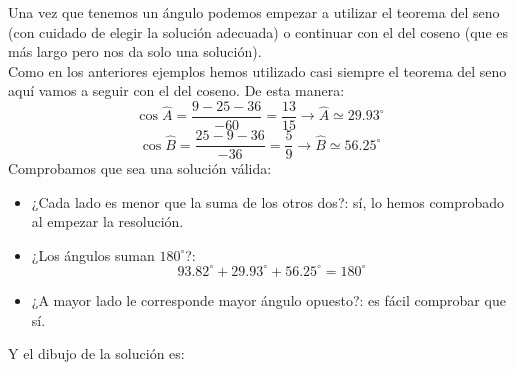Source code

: \documentclass[a4paper,11pt,answers]{exam}
\newcommand{\degree}{^\circ}
\newcommand\unidad[1]{\,\text{#1}}
\begin{document}
\begin{solution}
  Una vez que tenemos un ángulo podemos empezar a utilizar el teorema del seno (con cuidado de
  elegir la solución adecuada) o continuar con el del coseno (que es más largo pero nos da solo una
  solución).\\
  Como en los anteriores ejemplos hemos utilizado casi siempre el teorema del seno aquí vamos a
  seguir con el del coseno. De esta manera:
  \[\cos \widehat{A} = \frac{9 - 25 - 36}{-60} = \frac{13}{15} \longrightarrow
    \widehat{A} \simeq 29.93\degree\]
  \[\cos \widehat{B} = \frac{25 - 9 - 36}{-36} = \frac{5}{9} \longrightarrow
    \widehat{B} \simeq 56.25\degree\]
  Comprobamos que sea una solución válida:
  \begin{itemize}
  \item ¿Cada lado es menor que la suma de los otros dos?: sí, lo hemos comprobado al empezar la
    resolución.
  \item ¿Los ángulos suman $180\degree$?: \[93.82\degree + 29.93\degree + 56.25\degree = 180\degree\]
  \item ¿A mayor lado le corresponde mayor ángulo opuesto?: es fácil comprobar que sí.
  \end{itemize}
  Y el dibujo de la solución es:
  \begin{center}
  \end{center}
\end{solution}

\newpage
\appendix
\renewcommand{\thesection}{Apendice \Alph{section}}
\end{document}
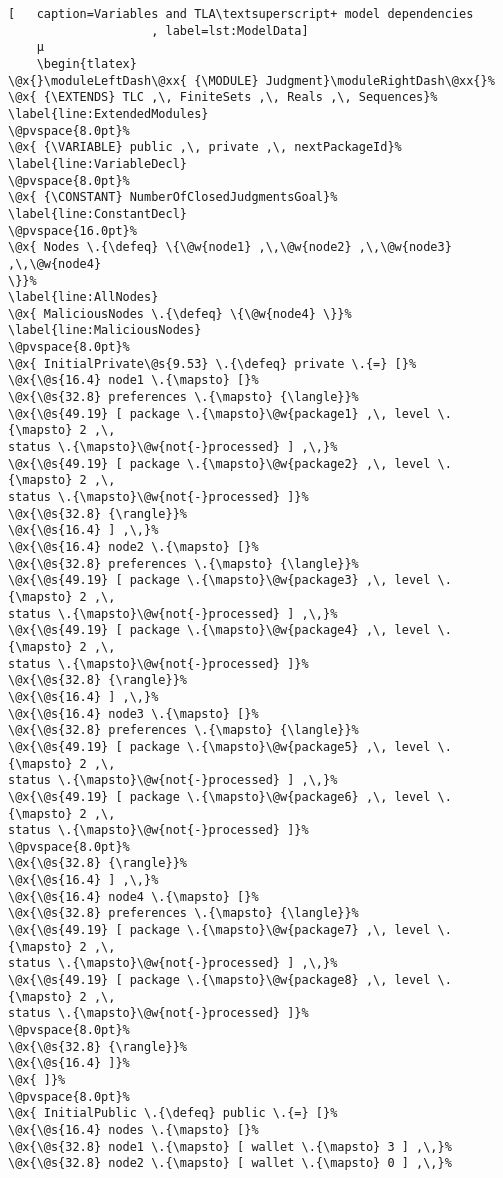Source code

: \begin{lstlisting}[	  caption=Variables and TLA\textsuperscript+ model dependencies
					, label=lst:ModelData]
	µ
	\begin{tlatex}
\@x{}\moduleLeftDash\@xx{ {\MODULE} Judgment}\moduleRightDash\@xx{}%
\@x{ {\EXTENDS} TLC ,\, FiniteSets ,\, Reals ,\, Sequences}%
\label{line:ExtendedModules}
\@pvspace{8.0pt}%
\@x{ {\VARIABLE} public ,\, private ,\, nextPackageId}%
\label{line:VariableDecl}
\@pvspace{8.0pt}%
\@x{ {\CONSTANT} NumberOfClosedJudgmentsGoal}%
\label{line:ConstantDecl}
\@pvspace{16.0pt}%
\@x{ Nodes \.{\defeq} \{\@w{node1} ,\,\@w{node2} ,\,\@w{node3} ,\,\@w{node4}
\}}%
\label{line:AllNodes}
\@x{ MaliciousNodes \.{\defeq} \{\@w{node4} \}}%
\label{line:MaliciousNodes}
\@pvspace{8.0pt}%
\@x{ InitialPrivate\@s{9.53} \.{\defeq} private \.{=} [}%
\@x{\@s{16.4} node1 \.{\mapsto} [}%
\@x{\@s{32.8} preferences \.{\mapsto} {\langle}}%
\@x{\@s{49.19} [ package \.{\mapsto}\@w{package1} ,\, level \.{\mapsto} 2 ,\,
status \.{\mapsto}\@w{not{-}processed} ] ,\,}%
\@x{\@s{49.19} [ package \.{\mapsto}\@w{package2} ,\, level \.{\mapsto} 2 ,\,
status \.{\mapsto}\@w{not{-}processed} ]}%
\@x{\@s{32.8} {\rangle}}%
\@x{\@s{16.4} ] ,\,}%
\@x{\@s{16.4} node2 \.{\mapsto} [}%
\@x{\@s{32.8} preferences \.{\mapsto} {\langle}}%
\@x{\@s{49.19} [ package \.{\mapsto}\@w{package3} ,\, level \.{\mapsto} 2 ,\,
status \.{\mapsto}\@w{not{-}processed} ] ,\,}%
\@x{\@s{49.19} [ package \.{\mapsto}\@w{package4} ,\, level \.{\mapsto} 2 ,\,
status \.{\mapsto}\@w{not{-}processed} ]}%
\@x{\@s{32.8} {\rangle}}%
\@x{\@s{16.4} ] ,\,}%
\@x{\@s{16.4} node3 \.{\mapsto} [}%
\@x{\@s{32.8} preferences \.{\mapsto} {\langle}}%
\@x{\@s{49.19} [ package \.{\mapsto}\@w{package5} ,\, level \.{\mapsto} 2 ,\,
status \.{\mapsto}\@w{not{-}processed} ] ,\,}%
\@x{\@s{49.19} [ package \.{\mapsto}\@w{package6} ,\, level \.{\mapsto} 2 ,\,
status \.{\mapsto}\@w{not{-}processed} ]}%
\@pvspace{8.0pt}%
\@x{\@s{32.8} {\rangle}}%
\@x{\@s{16.4} ] ,\,}%
\@x{\@s{16.4} node4 \.{\mapsto} [}%
\@x{\@s{32.8} preferences \.{\mapsto} {\langle}}%
\@x{\@s{49.19} [ package \.{\mapsto}\@w{package7} ,\, level \.{\mapsto} 2 ,\,
status \.{\mapsto}\@w{not{-}processed} ] ,\,}%
\@x{\@s{49.19} [ package \.{\mapsto}\@w{package8} ,\, level \.{\mapsto} 2 ,\,
status \.{\mapsto}\@w{not{-}processed} ]}%
\@pvspace{8.0pt}%
\@x{\@s{32.8} {\rangle}}%
\@x{\@s{16.4} ]}%
\@x{ ]}%
\@pvspace{8.0pt}%
\@x{ InitialPublic \.{\defeq} public \.{=} [}%
\@x{\@s{16.4} nodes \.{\mapsto} [}%
\@x{\@s{32.8} node1 \.{\mapsto} [ wallet \.{\mapsto} 3 ] ,\,}%
\@x{\@s{32.8} node2 \.{\mapsto} [ wallet \.{\mapsto} 0 ] ,\,}%

\end{lstlisting}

★ ★ ★ ★ ★

WHAT YOU NEED TO DO: In the material above, find each line that contains the word "empezar", and select it.

WRITTEN REPLY:
  Una vez que tenemos un ángulo podemos empezar a utilizar el teorema del seno (con cuidado de
  \item ¿Cada lado es menor que la suma de los otros dos?: sí, lo hemos comprobado al empezar la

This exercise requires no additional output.